Very rare; our calendar appears to be unique in the West. Books printed in Manchu rarely appear on the market.

This government Manchu-language calendar was prepared and printed for distribution throughout the Qing empire before the Chinese New Year in 1837. Calendars were prepared in both Manchu and Chinese. Because the rulers of the Qing dynasty were ethnically Manchu, Manchu was the dynasty’s official language. Legal regulations required core government documents and texts to be produced in both Manchu and Chinese. Manchu ritual calendars are far rarer than Chinese calendars, as they were often prepared only for members of the central government and for offices in border territories.

The annual preparation of the official calendar took months. The yearly presentation of the calendar to the emperor and the ceremonies marking the formal publication and promulgations of the document and distribution to various members of the Imperial Household, the boards of Civil Appointments and War, and civil and military officials throughout China were elaborate solemn rituals, involving kowtowing and musical processions.

“The history of calendars in China goes back to the origins of Chinese civilization itself. As is well known, every official dynastic history included a substantial section on the calendar, since one of the most important acts of any new regime was to fix the time (fshoushi or shiling) and to regulate the calendar (shili)…Calendrical science in the Qing period thus involved much more than mathematics and technology. Although continual efforts were made by the Bureau of Astronomy to predict celestial events as accurately as possible, and to calibrate the year into various precise subdivisions, calendar-making was also based on complex cosmological calculations. These calculations — made with the assistance of official sources such as the voluminous guide to astrology known as the Xieji bianfang shu provided specific and detailed guidance for all levels of Chinese society, and made possible attainment of the Chinese ritual ideal: doing the right thing, at the right time, in the right place, facing the right direction…

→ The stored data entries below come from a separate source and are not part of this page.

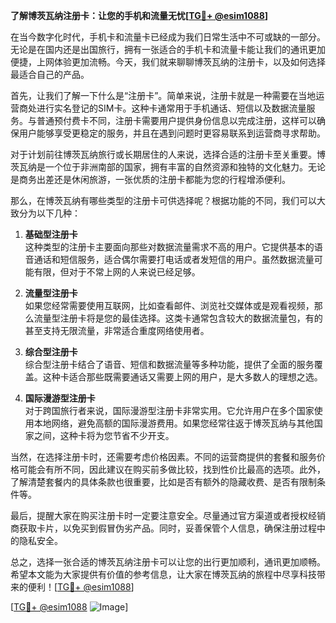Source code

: **了解博茨瓦纳注册卡：让您的手机和流量无忧[[TG💪+ @esim1088](https://t.me/s/esim1088)]**

在当今数字化时代，手机卡和流量卡已经成为我们日常生活中不可或缺的一部分。无论是在国内还是出国旅行，拥有一张适合的手机卡和流量卡能让我们的通讯更加便捷，上网体验更加流畅。今天，我们就来聊聊博茨瓦纳的注册卡，以及如何选择最适合自己的产品。

首先，让我们了解一下什么是“注册卡”。简单来说，注册卡就是一种需要在当地运营商处进行实名登记的SIM卡。这种卡通常用于手机通话、短信以及数据流量服务。与普通预付费卡不同，注册卡需要用户提供身份信息以完成注册，这样可以确保用户能够享受更稳定的服务，并且在遇到问题时更容易联系到运营商寻求帮助。

对于计划前往博茨瓦纳旅行或长期居住的人来说，选择合适的注册卡至关重要。博茨瓦纳是一个位于非洲南部的国家，拥有丰富的自然资源和独特的文化魅力。无论是商务出差还是休闲旅游，一张优质的注册卡都能为您的行程增添便利。

那么，在博茨瓦纳有哪些类型的注册卡可供选择呢？根据功能的不同，我们可以大致分为以下几种：

1. **基础型注册卡**  
   这种类型的注册卡主要面向那些对数据流量需求不高的用户。它提供基本的语音通话和短信服务，适合偶尔需要打电话或者发短信的用户。虽然数据流量可能有限，但对于不常上网的人来说已经足够。

2. **流量型注册卡**  
   如果您经常需要使用互联网，比如查看邮件、浏览社交媒体或是观看视频，那么流量型注册卡将是您的最佳选择。这类卡通常包含较大的数据流量包，有的甚至支持无限流量，非常适合重度网络使用者。

3. **综合型注册卡**  
   综合型注册卡结合了语音、短信和数据流量等多种功能，提供了全面的服务覆盖。这种卡适合那些既需要通话又需要上网的用户，是大多数人的理想之选。

4. **国际漫游型注册卡**  
   对于跨国旅行者来说，国际漫游型注册卡非常实用。它允许用户在多个国家使用本地网络，避免高额的国际漫游费用。如果您经常往返于博茨瓦纳与其他国家之间，这种卡将为您节省不少开支。

当然，在选择注册卡时，还需要考虑价格因素。不同的运营商提供的套餐和服务价格可能会有所不同，因此建议在购买前多做比较，找到性价比最高的选项。此外，了解清楚套餐内的具体条款也很重要，比如是否有额外的隐藏收费、是否有限制条件等。

最后，提醒大家在购买注册卡时一定要注意安全。尽量通过官方渠道或者授权经销商获取卡片，以免买到假冒伪劣产品。同时，妥善保管个人信息，确保注册过程中的隐私安全。

总之，选择一张合适的博茨瓦纳注册卡可以让您的出行更加顺利，通讯更加顺畅。希望本文能为大家提供有价值的参考信息，让大家在博茨瓦纳的旅程中尽享科技带来的便利！[[TG💪+ @esim1088](https://t.me/s/esim1088)]

[[TG💪+ @esim1088](https://t.me/s/esim1088) ![Image](https://i.postimg.cc/4NQfJmqS/Snipaste-2025-05-13-00-14-12.png)]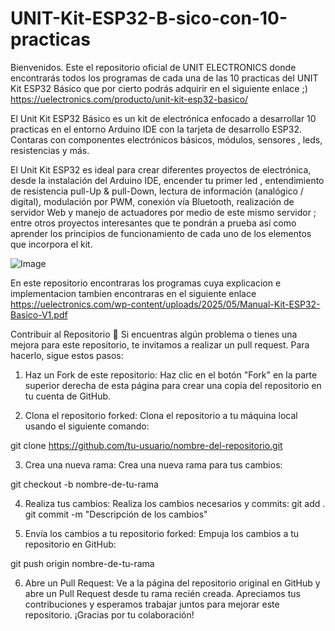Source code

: 
# UNIT-Kit-ESP32-B-sico-con-10-practicas
Bienvenidos. Este el repositorio oficial de UNIT ELECTRONICS donde encontrarás todos los programas de cada una de las 10 practicas del UNIT Kit ESP32 Básico que por cierto podrás adquirir en el siguiente enlace ;) https://uelectronics.com/producto/unit-kit-esp32-basico/

El Unit Kit ESP32 Básico es un kit de electrónica enfocado a desarrollar 10 practicas en el entorno Arduino IDE con la tarjeta de desarrollo ESP32. Contaras con componentes electrónicos básicos, módulos, sensores , leds, resistencias y más.

El Unit Kit ESP32 es ideal para crear diferentes proyectos de electrónica, desde la instalación del Arduino IDE, encender tu primer led , entendimiento de resistencia pull-Up & pull-Down, lectura de información (analógico / digital), modulación por PWM, conexión vía Bluetooth, realización de servidor Web y manejo de actuadores por medio de este mismo servidor ; entre otros proyectos interesantes que te pondrán a prueba así como aprender los principios de funcionamiento de cada uno de los elementos que incorpora el kit.

![Image](https://github.com/user-attachments/assets/89a47565-6014-47c0-afb1-461bfa43dc1f)

En este repositorio encontraras los programas cuya explicacion e implementacion tambien encontraras en el siguiente enlace https://uelectronics.com/wp-content/uploads/2025/05/Manual-Kit-ESP32-Basico-V1.pdf

Contribuir al Repositorio 🤗
Si encuentras algún problema o tienes una mejora para este repositorio, te invitamos a realizar un pull request. Para hacerlo, sigue estos pasos:

1. Haz un Fork de este repositorio: Haz clic en el botón "Fork" en la parte superior derecha de esta página para crear una copia del repositorio en tu cuenta de GitHub.

2. Clona el repositorio forked: Clona el repositorio a tu máquina local usando el siguiente comando:

git clone https://github.com/tu-usuario/nombre-del-repositorio.git

3. Crea una nueva rama: Crea una nueva rama para tus cambios:
   
git checkout -b nombre-de-tu-rama

4. Realiza tus cambios: Realiza los cambios necesarios y commits:
git add .
git commit -m "Descripción de los cambios"

5. Envía los cambios a tu repositorio forked: Empuja los cambios a tu repositorio en GitHub:
   
git push origin nombre-de-tu-rama

6. Abre un Pull Request: Ve a la página del repositorio original en GitHub y abre un Pull Request desde tu rama recién creada.
Apreciamos tus contribuciones y esperamos trabajar juntos para mejorar este repositorio. ¡Gracias por tu colaboración!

“At the core of all state calendars…is a month-by-month, day-by-day breakdown of the entire year, obviously designed to coordinate and control all aspects of Chinese political, social, ritual, and economic life.”–Prof. Richard J. Smith, “A Note on Qing Dynasty Calendars” in Late Imperial China, Vol. 9, No. 1 (June 1988), pp. 123-45–(a fine article with a strong bibliographical slant).

These calendars guided everyone from the imperial family to government officials to ordinary people in all matters ranging from when to make administrative or business decisions to auspicious days to marry to when to clean the house.

With thanks to Devin Fitzgerald and Soren Edgren, who guided us and held our hands throughout the making of this description.

Apart from the upper wrapper repairs, in fine and fresh condition. A few natural paper flaws and light marginal dampstaining in upper margin of final third of the book. Contemporary note, dated 1837, at the lower edge of the first page of text.

❧ Kornicki, Languages, Scripts, and Chinese Texts in East Asia, p. 70–”Throughout the Qing dynasty, Manchu was used extensively in China for administrative purposes and was also used for translation up to the early part of the twentieth century, but the language and scripts have since fallen largely into disuse.”.